Worth the price of admission, or a waste of time? Brian McKechnie and Suzanne Ellis offer you their take on the latest movies hitting screens. Read their reviews every week, exclusively on CityNews.ca.
In order to keep her visa status in the U.S. (and avoid being deported back to Canada), a controlling boss forces her male assistant to marry her.
*** out of 5 stars
Maybe it’s the chemistry between Sandra Bullock and Ryan Reynolds. Maybe it was seeing my favourite Golden Girl Betty White onscreen again. Or maybe it’s because my expectations were so low going in. Either way, The Proposal did its job at entertaining me for an hour and forty-seven minutes.
Margaret (Sandra Bullock) is a pushy workaholic boss who finds out she is being deported back to Canada (yeah, Bullock plays the Canadian). In an effort to keep her New York job as the publisher of Colden Books she forces her young, male assistant Andrew (Ryan Reynolds in his third film this year) to marry her. In order to prove to immigration that their relationship is real they need to learn things about each other that normal couples know. Off to Alaska they go for a weekend with Andrew’s family.

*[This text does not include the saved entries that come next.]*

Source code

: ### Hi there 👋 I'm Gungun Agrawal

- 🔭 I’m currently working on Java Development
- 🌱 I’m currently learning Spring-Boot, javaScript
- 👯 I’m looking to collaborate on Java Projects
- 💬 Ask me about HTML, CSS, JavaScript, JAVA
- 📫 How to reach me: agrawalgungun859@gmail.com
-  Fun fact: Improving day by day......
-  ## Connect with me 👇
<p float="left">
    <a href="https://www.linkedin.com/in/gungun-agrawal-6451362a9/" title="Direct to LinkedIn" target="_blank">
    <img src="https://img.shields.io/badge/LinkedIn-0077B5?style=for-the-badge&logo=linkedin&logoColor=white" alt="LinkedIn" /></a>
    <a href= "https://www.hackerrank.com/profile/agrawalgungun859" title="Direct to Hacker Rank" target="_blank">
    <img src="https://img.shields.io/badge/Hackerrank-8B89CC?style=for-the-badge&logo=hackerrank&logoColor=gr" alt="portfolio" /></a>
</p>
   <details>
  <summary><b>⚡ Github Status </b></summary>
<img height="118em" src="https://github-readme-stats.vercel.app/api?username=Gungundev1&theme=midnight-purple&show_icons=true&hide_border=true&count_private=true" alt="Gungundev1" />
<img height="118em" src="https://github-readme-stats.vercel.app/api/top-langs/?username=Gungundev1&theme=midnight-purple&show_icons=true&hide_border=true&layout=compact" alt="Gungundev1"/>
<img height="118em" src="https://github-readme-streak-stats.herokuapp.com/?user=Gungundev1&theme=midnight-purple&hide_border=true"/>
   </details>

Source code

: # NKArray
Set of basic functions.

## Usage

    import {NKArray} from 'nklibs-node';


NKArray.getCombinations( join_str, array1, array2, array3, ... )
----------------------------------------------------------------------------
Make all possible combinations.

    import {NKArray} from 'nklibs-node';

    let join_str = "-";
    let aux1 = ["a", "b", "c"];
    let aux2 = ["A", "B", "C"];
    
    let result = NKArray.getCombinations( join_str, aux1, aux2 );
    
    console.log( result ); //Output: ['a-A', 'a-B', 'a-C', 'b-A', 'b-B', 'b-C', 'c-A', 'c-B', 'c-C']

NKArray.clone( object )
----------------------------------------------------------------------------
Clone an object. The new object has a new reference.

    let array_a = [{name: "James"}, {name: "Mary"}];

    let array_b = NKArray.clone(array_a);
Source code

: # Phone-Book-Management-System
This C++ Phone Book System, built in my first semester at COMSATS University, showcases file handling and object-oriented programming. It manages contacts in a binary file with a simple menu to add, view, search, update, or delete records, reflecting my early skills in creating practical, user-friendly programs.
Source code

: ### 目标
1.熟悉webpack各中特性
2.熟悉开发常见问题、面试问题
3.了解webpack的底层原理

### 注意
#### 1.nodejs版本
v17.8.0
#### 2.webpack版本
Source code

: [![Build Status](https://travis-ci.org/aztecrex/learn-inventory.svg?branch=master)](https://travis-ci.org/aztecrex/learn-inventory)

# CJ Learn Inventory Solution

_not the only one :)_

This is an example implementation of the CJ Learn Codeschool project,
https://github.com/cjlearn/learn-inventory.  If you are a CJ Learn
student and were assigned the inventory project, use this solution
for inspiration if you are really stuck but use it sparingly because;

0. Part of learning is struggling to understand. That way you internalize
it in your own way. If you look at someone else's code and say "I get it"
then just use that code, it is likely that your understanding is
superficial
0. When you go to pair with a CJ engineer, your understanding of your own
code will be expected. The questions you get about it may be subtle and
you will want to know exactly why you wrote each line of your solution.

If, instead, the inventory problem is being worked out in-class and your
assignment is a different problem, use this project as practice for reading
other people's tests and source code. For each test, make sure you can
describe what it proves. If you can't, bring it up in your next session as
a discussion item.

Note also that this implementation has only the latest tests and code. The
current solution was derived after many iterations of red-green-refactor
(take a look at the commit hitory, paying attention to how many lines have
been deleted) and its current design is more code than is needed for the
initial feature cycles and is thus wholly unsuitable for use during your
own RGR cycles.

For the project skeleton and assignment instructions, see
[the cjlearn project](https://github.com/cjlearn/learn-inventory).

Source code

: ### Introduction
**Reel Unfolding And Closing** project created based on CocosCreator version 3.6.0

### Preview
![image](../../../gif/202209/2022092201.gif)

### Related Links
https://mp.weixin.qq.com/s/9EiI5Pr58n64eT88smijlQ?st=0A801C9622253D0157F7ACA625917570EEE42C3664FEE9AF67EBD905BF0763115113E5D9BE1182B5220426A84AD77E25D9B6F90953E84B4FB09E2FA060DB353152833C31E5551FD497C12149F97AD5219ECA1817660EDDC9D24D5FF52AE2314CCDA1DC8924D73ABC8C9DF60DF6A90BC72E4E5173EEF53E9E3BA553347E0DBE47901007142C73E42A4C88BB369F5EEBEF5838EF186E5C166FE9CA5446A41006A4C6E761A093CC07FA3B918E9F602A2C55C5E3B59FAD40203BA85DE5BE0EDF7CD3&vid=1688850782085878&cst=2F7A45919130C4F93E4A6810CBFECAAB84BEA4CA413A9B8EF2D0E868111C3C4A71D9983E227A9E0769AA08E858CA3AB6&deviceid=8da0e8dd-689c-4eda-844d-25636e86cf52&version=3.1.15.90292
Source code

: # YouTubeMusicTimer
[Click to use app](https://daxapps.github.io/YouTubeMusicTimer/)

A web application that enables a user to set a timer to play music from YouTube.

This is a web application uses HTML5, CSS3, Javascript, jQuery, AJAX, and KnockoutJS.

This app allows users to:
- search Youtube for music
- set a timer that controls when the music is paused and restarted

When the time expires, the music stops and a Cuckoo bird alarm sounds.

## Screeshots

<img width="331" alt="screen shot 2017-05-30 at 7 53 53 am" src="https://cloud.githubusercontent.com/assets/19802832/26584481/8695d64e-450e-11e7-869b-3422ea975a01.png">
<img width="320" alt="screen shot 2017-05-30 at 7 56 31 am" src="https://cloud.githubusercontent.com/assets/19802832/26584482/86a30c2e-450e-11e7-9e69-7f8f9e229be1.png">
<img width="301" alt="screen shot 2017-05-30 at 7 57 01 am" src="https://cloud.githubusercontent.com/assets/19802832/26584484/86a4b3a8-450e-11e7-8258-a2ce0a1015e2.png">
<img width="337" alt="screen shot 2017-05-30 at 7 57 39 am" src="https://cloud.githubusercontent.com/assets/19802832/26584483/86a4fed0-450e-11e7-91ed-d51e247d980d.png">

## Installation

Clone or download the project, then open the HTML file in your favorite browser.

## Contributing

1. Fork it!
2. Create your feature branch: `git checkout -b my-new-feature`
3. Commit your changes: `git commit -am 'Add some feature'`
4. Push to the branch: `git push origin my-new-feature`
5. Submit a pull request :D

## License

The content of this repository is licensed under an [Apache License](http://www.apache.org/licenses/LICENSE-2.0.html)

Forget the story, it’s the way Bullock and Reynolds played off each other that made this movie. I’d rather watch a hundred movies with them than one with Matthew McConaughey and Kate Hudson. Betty White was also a nice surprise as Andrew’s energetic 89 going on 90-year-old Grammie (White is actually 87). For a woman who has been acting for nearly 65 years she has not lost one ounce of wit or charm and is just as lovable in The Proposal as she was as Rose on The Golden Girls. Craig T. Nelson and Mary Steenburgen also work well as Andrew’s parents Joe and Grace.
Let’s be honest, The Proposal is not going to be winning any awards. It’s a typical, formulaic rom-com (see Green Card or The Devil Wears Prada). But, as I said, it entertained me. I laughed. And it never got overly mushy or romantic. It does suffer from some of the typical problems these films tend to have (silly situations and a predictable story). Unlike the poisonous bombs The Ghosts of Girlfriends Past and New in Town, The Proposal deserves some credit for keeping the genre from totally sucking.
** out of 5 stars
I enjoy a cheesy rom-com as much as the next person, and I could see the potential in a Sandra Bullock-Ryan Reynolds match-up. Both have a knack for comic timing, and are generally likeable onscreen. I went into The Proposal expecting a predictable, but otherwise entertaining, romp. Was it predictable? Yes. Was it entertaining. Sadly, no.
Bullock plays publishing house exec Margaret Tate — a nasty piece of work who’s referred to around the office as ‘it’ and ‘the witch’. Andrew Paxton (Ryan Reynolds) is her hard-done-by assistant, who’s gamely put up with her fury for three years in the hopes of being promoted to editor. When Margaret, who’s Canadian (which she admits with some disdain), finds out she’s about to be deported on account of a rejected visa application, she strong-arms Andrew into pretending they’re engaged.
A horrified Andrew goes along with it, despite the threat of prison time if their sham engagement is uncovered. So the not-so-happy couple heads to Alaska to visit Andrew’s family, mainly to learn a few pertinent facts about each other ahead of an interview by a suspicious immigration officer. And that’s when the faux begins to drop away from this faux romance.
Though it’s hard to buy Bullock as the tough-as-nails type — she’s no ‘Devil Wears Prada’-Streep — she does manage to be thoroughly unlikeable as the spinsterish Margaret. Of course once she flies to Alaska, where Andrew’s mostly-charming family lives, she chills out — although warms up might be more appropriate — and realizes there’s more to like about her underling than the fact that he brings her her impossibly complicated Starbucks coffee order day in, day out. We’ve seen this story unfold before, and though I won’t spoil the ending for you, you’ve probably already got it figured out.
I will say this – Bullock looks fantastic, whether she’s wearing a tailored suit or an outdated wedding dress. The woman has been working out! Props to her. Of course the producers know their target audience, so we ladies get a nice shot of Ryan Reynolds’s pecs as well.
I did think the Bullock-Reynolds pairing worked, but the script didn’t capitalize on that obvious chemistry nearly as much as it could have. In fact, in many scenes the two weren’t even on screen together, perhaps to play up another element of the plot, the father-son tension between Andrew and the senior Paxton, Joe (Craig T. Nelson). This part of the story seemed tacked-on and under-developed.
Betty White provided some of the film’s biggest laughs as Grandma Annie, while Mary Steenburgen had a largely thankless role as Andrew’s mom Grace.
My proposal? Leave this film standing at the altar. You can do better.